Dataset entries
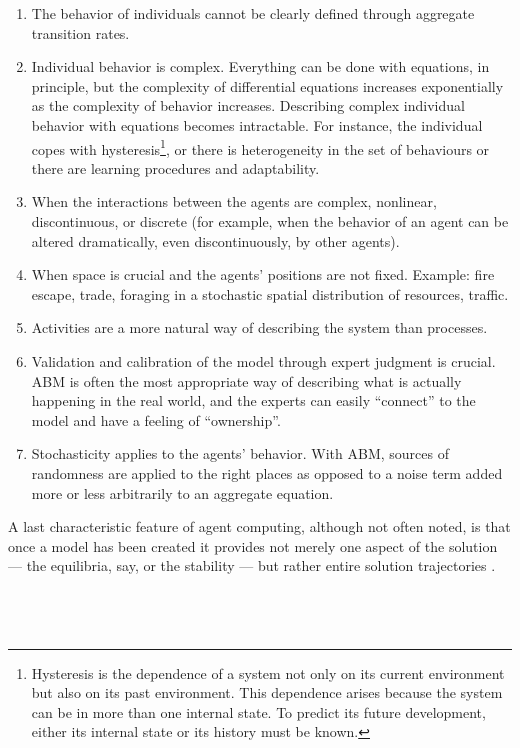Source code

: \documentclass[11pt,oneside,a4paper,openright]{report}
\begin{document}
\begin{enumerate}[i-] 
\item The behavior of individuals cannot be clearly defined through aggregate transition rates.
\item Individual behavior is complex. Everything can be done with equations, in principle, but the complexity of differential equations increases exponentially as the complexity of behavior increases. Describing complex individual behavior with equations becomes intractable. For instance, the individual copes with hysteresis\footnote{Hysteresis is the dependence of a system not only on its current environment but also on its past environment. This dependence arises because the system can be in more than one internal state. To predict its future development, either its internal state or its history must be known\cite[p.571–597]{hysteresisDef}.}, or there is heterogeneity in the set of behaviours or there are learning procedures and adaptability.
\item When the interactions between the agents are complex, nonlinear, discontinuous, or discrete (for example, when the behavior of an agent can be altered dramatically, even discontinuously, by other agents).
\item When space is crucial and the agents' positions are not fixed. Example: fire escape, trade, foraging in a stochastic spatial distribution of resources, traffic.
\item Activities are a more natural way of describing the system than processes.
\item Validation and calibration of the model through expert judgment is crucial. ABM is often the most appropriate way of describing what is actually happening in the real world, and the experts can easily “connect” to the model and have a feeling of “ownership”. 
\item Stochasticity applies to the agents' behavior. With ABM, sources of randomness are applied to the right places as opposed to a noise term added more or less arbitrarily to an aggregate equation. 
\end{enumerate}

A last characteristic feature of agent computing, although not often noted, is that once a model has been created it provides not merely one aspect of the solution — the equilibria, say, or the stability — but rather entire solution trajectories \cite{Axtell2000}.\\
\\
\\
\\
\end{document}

> _Brief_
Since the pictures don't belong in the copy, copy only the rest of the entries above exactly.

> _Result_
Source code

: \documentclass[11pt,oneside,a4paper,openright]{report}
\begin{document}
\begin{enumerate}[i-] 
\item The behavior of individuals cannot be clearly defined through aggregate transition rates.
\item Individual behavior is complex. Everything can be done with equations, in principle, but the complexity of differential equations increases exponentially as the complexity of behavior increases. Describing complex individual behavior with equations becomes intractable. For instance, the individual copes with hysteresis\footnote{Hysteresis is the dependence of a system not only on its current environment but also on its past environment. This dependence arises because the system can be in more than one internal state. To predict its future development, either its internal state or its history must be known\cite[p.571–597]{hysteresisDef}.}, or there is heterogeneity in the set of behaviours or there are learning procedures and adaptability.
\item When the interactions between the agents are complex, nonlinear, discontinuous, or discrete (for example, when the behavior of an agent can be altered dramatically, even discontinuously, by other agents).
\item When space is crucial and the agents' positions are not fixed. Example: fire escape, trade, foraging in a stochastic spatial distribution of resources, traffic.
\item Activities are a more natural way of describing the system than processes.
\item Validation and calibration of the model through expert judgment is crucial. ABM is often the most appropriate way of describing what is actually happening in the real world, and the experts can easily “connect” to the model and have a feeling of “ownership”. 
\item Stochasticity applies to the agents' behavior. With ABM, sources of randomness are applied to the right places as opposed to a noise term added more or less arbitrarily to an aggregate equation. 
\end{enumerate}

A last characteristic feature of agent computing, although not often noted, is that once a model has been created it provides not merely one aspect of the solution — the equilibria, say, or the stability — but rather entire solution trajectories \cite{Axtell2000}.\\
\\
\\
\\
\end{document}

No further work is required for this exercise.